## What to produce
State the number of lines in the following material that contain the string "which", and nothing else.
Start of Block
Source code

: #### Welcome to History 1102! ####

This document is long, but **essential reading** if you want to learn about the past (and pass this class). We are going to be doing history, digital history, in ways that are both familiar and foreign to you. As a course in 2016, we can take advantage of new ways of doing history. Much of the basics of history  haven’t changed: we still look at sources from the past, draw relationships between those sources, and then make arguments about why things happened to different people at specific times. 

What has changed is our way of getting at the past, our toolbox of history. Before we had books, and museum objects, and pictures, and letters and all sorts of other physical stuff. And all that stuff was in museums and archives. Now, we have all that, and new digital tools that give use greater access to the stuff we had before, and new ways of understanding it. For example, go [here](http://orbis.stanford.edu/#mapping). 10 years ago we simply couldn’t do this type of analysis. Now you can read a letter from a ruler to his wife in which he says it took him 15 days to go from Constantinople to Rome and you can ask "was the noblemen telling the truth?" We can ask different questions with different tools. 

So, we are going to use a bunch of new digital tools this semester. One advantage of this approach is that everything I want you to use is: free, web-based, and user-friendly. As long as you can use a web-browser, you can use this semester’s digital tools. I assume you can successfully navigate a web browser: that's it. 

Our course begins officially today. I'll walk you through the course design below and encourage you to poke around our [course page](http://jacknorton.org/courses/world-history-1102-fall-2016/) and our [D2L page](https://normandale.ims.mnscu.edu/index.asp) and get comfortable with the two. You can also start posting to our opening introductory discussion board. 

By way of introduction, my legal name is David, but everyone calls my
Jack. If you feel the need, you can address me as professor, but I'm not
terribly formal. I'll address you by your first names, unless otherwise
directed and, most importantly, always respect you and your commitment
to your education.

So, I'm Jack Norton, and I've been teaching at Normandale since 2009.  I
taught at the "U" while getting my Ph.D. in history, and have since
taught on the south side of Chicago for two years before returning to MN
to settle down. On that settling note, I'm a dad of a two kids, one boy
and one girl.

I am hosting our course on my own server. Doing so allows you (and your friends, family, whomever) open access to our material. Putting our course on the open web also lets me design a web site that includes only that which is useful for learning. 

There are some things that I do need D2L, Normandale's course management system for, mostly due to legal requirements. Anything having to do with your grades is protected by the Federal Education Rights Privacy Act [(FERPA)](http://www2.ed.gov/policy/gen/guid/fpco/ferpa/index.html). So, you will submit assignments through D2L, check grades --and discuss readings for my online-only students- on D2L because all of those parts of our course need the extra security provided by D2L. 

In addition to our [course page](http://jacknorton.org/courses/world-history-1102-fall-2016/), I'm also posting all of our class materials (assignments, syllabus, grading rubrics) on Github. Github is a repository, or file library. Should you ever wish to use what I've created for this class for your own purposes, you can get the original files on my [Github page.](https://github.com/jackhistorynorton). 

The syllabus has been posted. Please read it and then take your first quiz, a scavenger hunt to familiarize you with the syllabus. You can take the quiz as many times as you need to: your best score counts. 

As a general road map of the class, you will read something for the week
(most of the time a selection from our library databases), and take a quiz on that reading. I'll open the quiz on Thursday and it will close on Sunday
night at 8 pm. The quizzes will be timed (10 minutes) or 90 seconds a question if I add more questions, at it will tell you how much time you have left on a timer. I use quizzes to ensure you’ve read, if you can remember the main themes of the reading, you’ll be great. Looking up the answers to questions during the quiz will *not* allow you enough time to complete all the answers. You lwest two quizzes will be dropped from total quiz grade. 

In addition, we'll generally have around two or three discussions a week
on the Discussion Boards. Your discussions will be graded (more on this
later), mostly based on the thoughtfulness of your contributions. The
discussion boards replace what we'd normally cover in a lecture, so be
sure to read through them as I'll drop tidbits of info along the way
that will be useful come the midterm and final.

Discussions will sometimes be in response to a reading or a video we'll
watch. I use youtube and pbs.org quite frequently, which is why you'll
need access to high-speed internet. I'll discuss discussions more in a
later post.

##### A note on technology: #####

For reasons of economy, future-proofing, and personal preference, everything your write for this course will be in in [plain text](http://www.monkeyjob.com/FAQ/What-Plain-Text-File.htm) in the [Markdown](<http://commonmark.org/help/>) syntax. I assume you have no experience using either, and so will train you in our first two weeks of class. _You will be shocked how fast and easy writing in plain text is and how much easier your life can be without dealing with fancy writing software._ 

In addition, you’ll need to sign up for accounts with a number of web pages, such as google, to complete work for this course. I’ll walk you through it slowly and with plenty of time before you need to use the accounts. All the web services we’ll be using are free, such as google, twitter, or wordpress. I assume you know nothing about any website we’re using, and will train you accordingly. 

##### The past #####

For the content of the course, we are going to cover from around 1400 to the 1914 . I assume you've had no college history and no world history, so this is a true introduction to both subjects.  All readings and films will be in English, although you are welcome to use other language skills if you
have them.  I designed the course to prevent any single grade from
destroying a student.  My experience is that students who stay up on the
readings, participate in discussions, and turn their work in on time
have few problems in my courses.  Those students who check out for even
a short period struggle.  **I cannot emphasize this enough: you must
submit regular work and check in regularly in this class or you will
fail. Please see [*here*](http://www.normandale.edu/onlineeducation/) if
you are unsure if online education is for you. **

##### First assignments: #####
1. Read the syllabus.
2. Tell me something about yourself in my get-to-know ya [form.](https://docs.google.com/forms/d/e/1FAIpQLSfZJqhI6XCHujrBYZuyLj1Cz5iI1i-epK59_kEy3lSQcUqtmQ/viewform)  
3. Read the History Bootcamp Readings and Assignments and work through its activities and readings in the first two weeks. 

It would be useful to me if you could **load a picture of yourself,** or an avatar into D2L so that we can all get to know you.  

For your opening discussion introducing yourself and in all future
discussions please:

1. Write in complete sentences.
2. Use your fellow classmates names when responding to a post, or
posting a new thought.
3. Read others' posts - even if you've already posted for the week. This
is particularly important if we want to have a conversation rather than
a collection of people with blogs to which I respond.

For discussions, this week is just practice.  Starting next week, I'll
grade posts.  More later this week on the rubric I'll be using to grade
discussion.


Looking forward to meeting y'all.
End of Block
## Task result
4